Find what 2 numbers add to something and multiply to something

Question

Hey so I'm making a factoring program and I'm wondering if anyone can give me any ideas on an efficient way to find what two numbers multiple to a specified number, and also add to a specified number.

for example I may have

(a)(b) = 6

a + b = 5

So essentially i just need a way to find the a and b values. In this case they would be 2 and 3.

Can anyone give me any ideas on where to start? Negative numbers must also be considered for use.

Answer 1

There is no need to loop, just use simple math to solve this equation system:

a*b = i;

a+b = j;

a = j/b;

a = i-b;

j/b = i-b; so:

b + j/b + i = 0

b^2 + i*b + j = 0

From here, its a quadratic equation, and it's trivial to find b (just implement the quadratic equation formula) and from there get the value for a.

There you go:

function finder($add,$product)
{

 $inside_root = $add*$add - 4*$product;

 if($inside_root >=0)
 {

     $b = ($add + sqrt($inside_root))/2;
     $a = $add - $b;

     echo "$a+$b = $add and $a*$b=$product\n";

 }else
 {
   echo "No real solution\n";
 }
}

Real live action:

http://codepad.org/JBxMgHBd

Answer 2

That's basically a set of 2 simultaneous equations:

x*y = a
X+y = b

(using the mathematical convention of x and y for the variables to solve and a and b for arbitrary constants).

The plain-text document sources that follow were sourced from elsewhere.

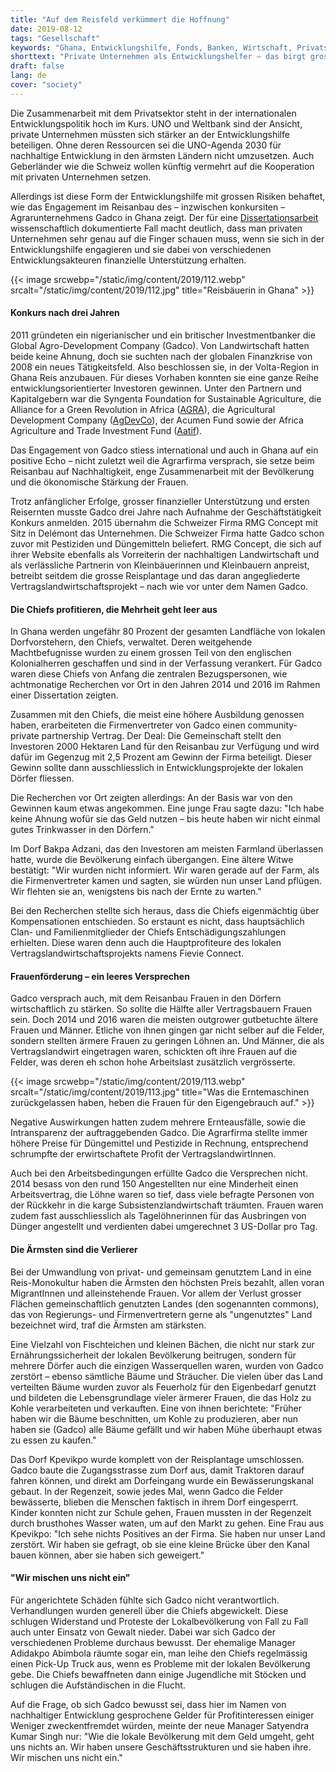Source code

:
 ```yaml
---
title: "Auf dem Reisfeld verkümmert die Hoffnung"
date: 2019-08-12
tags: "Gesellschaft"
keywords: "Ghana, Entwicklungshilfe, Fonds, Banken, Wirtschaft, Privatsektor, Gadco, Syngenta, AGRA, AgDevCo, Entwicklungspolitik"
shorttext: "Private Unternehmen als Entwicklungshelfer – das birgt grosse Risiken. Fallstudie einer Schweizer Agrarfirma in Ghana."
draft: false
lang: de
cover: "society"
---
```


Die Zusammenarbeit mit dem Privatsektor steht in der internationalen Entwicklungspolitik hoch im Kurs. UNO und Weltbank sind der Ansicht, private Unternehmen müssten sich stärker an der Entwicklungshilfe beteiligen. Ohne deren Ressourcen sei die UNO-Agenda 2030 für nachhaltige Entwicklung in den ärmsten Ländern nicht umzusetzen. Auch Geberländer wie die Schweiz wollen künftig vermehrt auf die Kooperation mit privaten Unternehmen setzen.

Allerdings ist diese Form der Entwicklungshilfe mit grossen Risiken behaftet, wie das Engagement im Reisanbau des – inzwischen konkursiten – Agrarunternehmens Gadco in Ghana zeigt. Der für eine [Dissertationsarbeit](https://www.anthro.unibe.ch/ueber_uns/world_commons_week/index_ger.html "GHANA: Institutional change, gender and power relations. Case study of a ‘best practice’ large-scale land acquisition in Ghana.") wissenschaftlich dokumentierte Fall macht deutlich, dass man privaten Unternehmen sehr genau auf die Finger schauen muss, wenn sie sich in der Entwicklungshilfe engagieren und sie dabei von verschiedenen Entwicklungsakteuren finanzielle Unterstützung erhalten.

{{< image srcwebp="/static/img/content/2019/112.webp" srcalt="/static/img/content/2019/112.jpg" title="Reisbäuerin in Ghana" >}}

#### Konkurs nach drei Jahren

2011 gründeten ein nigerianischer und ein britischer Investmentbanker die Global Agro-Development Company (Gadco). Von Landwirtschaft hatten beide keine Ahnung, doch sie suchten nach der globalen Finanzkrise von 2008 ein neues Tätigkeitsfeld. Also beschlossen sie, in der Volta-Region in Ghana Reis anzubauen. Für dieses Vorhaben konnten sie eine ganze Reihe entwicklungsorientierter Investoren gewinnen. Unter den Partnern und Kapitalgebern war die Syngenta Foundation for Sustainable Agriculture, die Alliance for a Green Revolution in Africa ([AGRA](https://en.wikipedia.org/wiki/Alliance_for_a_Green_Revolution_in_Africa "Alliance for a Green Revolution in Africa")), die Agricultural Development Company ([AgDevCo](https://en.wikipedia.org/wiki/AgDevCo "AgDevCo")), der Acumen Fund sowie der Africa Agriculture and Trade Investment Fund ([Aatif](https://www.aatif.lu/home.html "Africa Agriculture and Trade Investment Fund")).

Das Engagement von Gadco stiess international und auch in Ghana auf ein positive Echo – nicht zuletzt weil die Agrarfirma versprach, sie setze beim Reisanbau auf Nachhaltigkeit, enge Zusammenarbeit mit der Bevölkerung und die ökonomische Stärkung der Frauen.

Trotz anfänglicher Erfolge, grosser finanzieller Unterstützung und ersten Reisernten musste Gadco drei Jahre nach Aufnahme der Geschäftstätigkeit Konkurs anmelden. 2015 übernahm die Schweizer Firma RMG Concept mit Sitz in Delémont das Unternehmen. Die Schweizer Firma hatte Gadco schon zuvor mit Pestiziden und Düngemitteln beliefert. RMG Concept, die sich auf ihrer Website ebenfalls als Vorreiterin der nachhaltigen Landwirtschaft und als verlässliche Partnerin von Kleinbäuerinnen und Kleinbauern anpreist, betreibt seitdem die grosse Reisplantage und das daran angegliederte Vertragslandwirtschaftsprojekt – nach wie vor unter dem Namen Gadco.

#### Die Chiefs profitieren, die Mehrheit geht leer aus

In Ghana werden ungefähr 80 Prozent der gesamten Landfläche von lokalen Dorfvorstehern, den Chiefs, verwaltet. Deren weitgehende Machtbefugnisse wurden zu einem grossen Teil von den englischen Kolonialherren geschaffen und sind in der Verfassung verankert. Für Gadco waren diese Chiefs von Anfang die zentralen Bezugspersonen, wie achtmonatige Recherchen vor Ort in den Jahren 2014 und 2016 im Rahmen einer Dissertation zeigten.

Zusammen mit den Chiefs, die meist eine höhere Ausbildung genossen haben, erarbeiteten die Firmenvertreter von Gadco einen community-private partnership Vertrag. Der Deal: Die Gemeinschaft stellt den Investoren 2000 Hektaren Land für den Reisanbau zur Verfügung und wird dafür im Gegenzug mit 2,5 Prozent am Gewinn der Firma beteiligt. Dieser Gewinn sollte dann ausschliesslich in Entwicklungsprojekte der lokalen Dörfer fliessen.

Die Recherchen vor Ort zeigten allerdings: An der Basis war von den Gewinnen kaum etwas angekommen. Eine junge Frau sagte dazu: "Ich habe keine Ahnung wofür sie das Geld nutzen – bis heute haben wir nicht einmal gutes Trinkwasser in den Dörfern."

Im Dorf Bakpa Adzani, das den Investoren am meisten Farmland überlassen hatte, wurde die Bevölkerung einfach übergangen. Eine ältere Witwe bestätigt: "Wir wurden nicht informiert. Wir waren gerade auf der Farm, als die Firmenvertreter kamen und sagten, sie würden nun unser Land pflügen. Wir flehten sie an, wenigstens bis nach der Ernte zu warten."

Bei den Recherchen stellte sich heraus, dass die Chiefs eigenmächtig über Kompensationen entschieden. So erstaunt es nicht, dass hauptsächlich Clan- und Familienmitglieder der Chiefs Entschädigungszahlungen erhielten. Diese waren denn auch die Hauptprofiteure des lokalen Vertragslandwirtschaftsprojekts namens Fievie Connect.

#### Frauenförderung – ein leeres Versprechen

Gadco versprach auch, mit dem Reisanbau Frauen in den Dörfern wirtschaftlich zu stärken. So sollte die Hälfte aller Vertragsbauern Frauen sein. Doch 2014 und 2016 waren die meisten outgrower gutbetuchte ältere Frauen und Männer. Etliche von ihnen gingen gar nicht selber auf die Felder, sondern stellten ärmere Frauen zu geringen Löhnen an. Und Männer, die als Vertragslandwirt eingetragen waren, schickten oft ihre Frauen auf die Felder, was deren eh schon hohe Arbeitslast zusätzlich vergrösserte.

{{< image srcwebp="/static/img/content/2019/113.webp" srcalt="/static/img/content/2019/113.jpg" title="Was die Erntemaschinen zurückgelassen haben, heben die Frauen für den Eigengebrauch auf." >}}

Negative Auswirkungen hatten zudem mehrere Ernteausfälle, sowie die Intransparenz der auftraggebenden Gadco. Die Agrarfirma stellte immer höhere Preise für Düngemittel und Pestizide in Rechnung, entsprechend schrumpfte der erwirtschaftete Profit der VertragslandwirtInnen. 

Auch bei den Arbeitsbedingungen erfüllte Gadco die Versprechen nicht. 2014 besass von den rund 150 Angestellten nur eine Minderheit einen Arbeitsvertrag, die Löhne waren so tief, dass viele befragte Personen von der Rückkehr in die karge Subsistenzlandwirtschaft träumten. Frauen waren zudem fast ausschliesslich als Tagelöhnerinnen für das Ausbringen von Dünger angestellt und verdienten dabei umgerechnet 3 US-Dollar pro Tag.

#### Die Ärmsten sind die Verlierer

Bei der Umwandlung von privat- und gemeinsam genutztem Land in eine Reis-Monokultur haben die Ärmsten den höchsten Preis bezahlt, allen voran MigrantInnen und alleinstehende Frauen. Vor allem der Verlust grosser Flächen gemeinschaftlich genutzten Landes (den sogenannten commons), das von Regierungs- und Firmenvertretern gerne als "ungenutztes" Land bezeichnet wird, traf die Ärmsten am stärksten.

Eine Vielzahl von Fischteichen und kleinen Bächen, die nicht nur stark zur Ernährungssicherheit der lokalen Bevölkerung beitrugen, sondern für mehrere Dörfer auch die einzigen Wasserquellen waren, wurden von Gadco zerstört ­– ebenso sämtliche Bäume und Sträucher. Die vielen über das Land verteilten Bäume wurden zuvor als Feuerholz für den Eigenbedarf genutzt und bildeten die Lebensgrundlage vieler ärmerer Frauen, die das Holz zu Kohle verarbeiteten und verkauften. Eine von ihnen berichtete: "Früher haben wir die Bäume beschnitten, um Kohle zu produzieren, aber nun haben sie (Gadco) alle Bäume gefällt und wir haben Mühe überhaupt etwas zu essen zu kaufen."

Das Dorf Kpevikpo wurde komplett von der Reisplantage umschlossen. Gadco baute die Zugangsstrasse zum Dorf aus, damit Traktoren darauf fahren können, und direkt am Dorfeingang wurde ein Bewässerungskanal gebaut. In der Regenzeit, sowie jedes Mal, wenn Gadco die Felder bewässerte, blieben die Menschen faktisch in ihrem Dorf eingesperrt. Kinder konnten nicht zur Schule gehen, Frauen mussten in der Regenzeit durch brusthohes Wasser waten, um auf den Markt zu gehen. Eine Frau aus Kpevikpo: "Ich sehe nichts Positives an der Firma. Sie haben nur unser Land zerstört. Wir haben sie gefragt, ob sie eine kleine Brücke über den Kanal bauen können, aber sie haben sich geweigert."

#### "Wir mischen uns nicht ein"

Für angerichtete Schäden fühlte sich Gadco nicht verantwortlich. Verhandlungen wurden generell über die Chiefs abgewickelt. Diese schlugen Widerstand und Proteste der Lokalbevölkerung von Fall zu Fall auch unter Einsatz von Gewalt nieder. Dabei war sich Gadco der verschiedenen Probleme durchaus bewusst. Der ehemalige Manager Adidakpo Abimbola räumte sogar ein, man leihe den Chiefs regelmässig einen Pick-Up Truck aus, wenn es Probleme mit der lokalen Bevölkerung gebe. Die Chiefs bewaffneten dann einige Jugendliche mit Stöcken und schlugen die Aufständischen in die Flucht.

Auf die Frage, ob sich Gadco bewusst sei, dass hier im Namen von nachhaltiger Entwicklung gesprochene Gelder für Profitinteressen einiger Weniger zweckentfremdet würden, meinte der neue Manager Satyendra Kumar Singh nur: "Wie die lokale Bevölkerung mit dem Geld umgeht, geht uns nichts an. Wir haben unsere Geschäftsstrukturen und sie haben ihre. Wir mischen uns nicht ein."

But the solution involves a quadratic equation (because of the x*y), so depending on the actual values of a and b, there may not be a solution, or there may be multiple solutions.

Answer 3

Here is how I would do that:

$sum = 5;
$product = 6;

$found = FALSE;
for ($a = 1; $a < $sum; $a++) {
  $b = $sum - $a;
  if ($a * $b == $product) {
    $found = TRUE;
    break;
  }
}

if ($found) {
  echo "The answer is a = $a, b = $b.";
} else {
  echo "There is no answer where a and b are both integers.";
}

Basically, start at $a = 1 and $b = $sum - $a, step through it one at a time since we know then that $a + $b == $sum is always true, and multiply $a and $b to see if they equal $product. If they do, that's the answer.

See it working

Whether that is the most efficient method is very much debatable.

Answer 4

With the multiplication, I recommend using the modulo operator (%) to determine which numbers divide evenly into the target number like:

$factors = array();
for($i = 0; $i < $target; $i++){
    if($target % $i == 0){
        $temp = array()
        $a = $i;
        $b = $target / $i;
        $temp["a"] = $a;
        $temp["b"] = $b;
        $temp["index"] = $i;
        array_push($factors, $temp);
    }
}

This would leave you with an array of factors of the target number.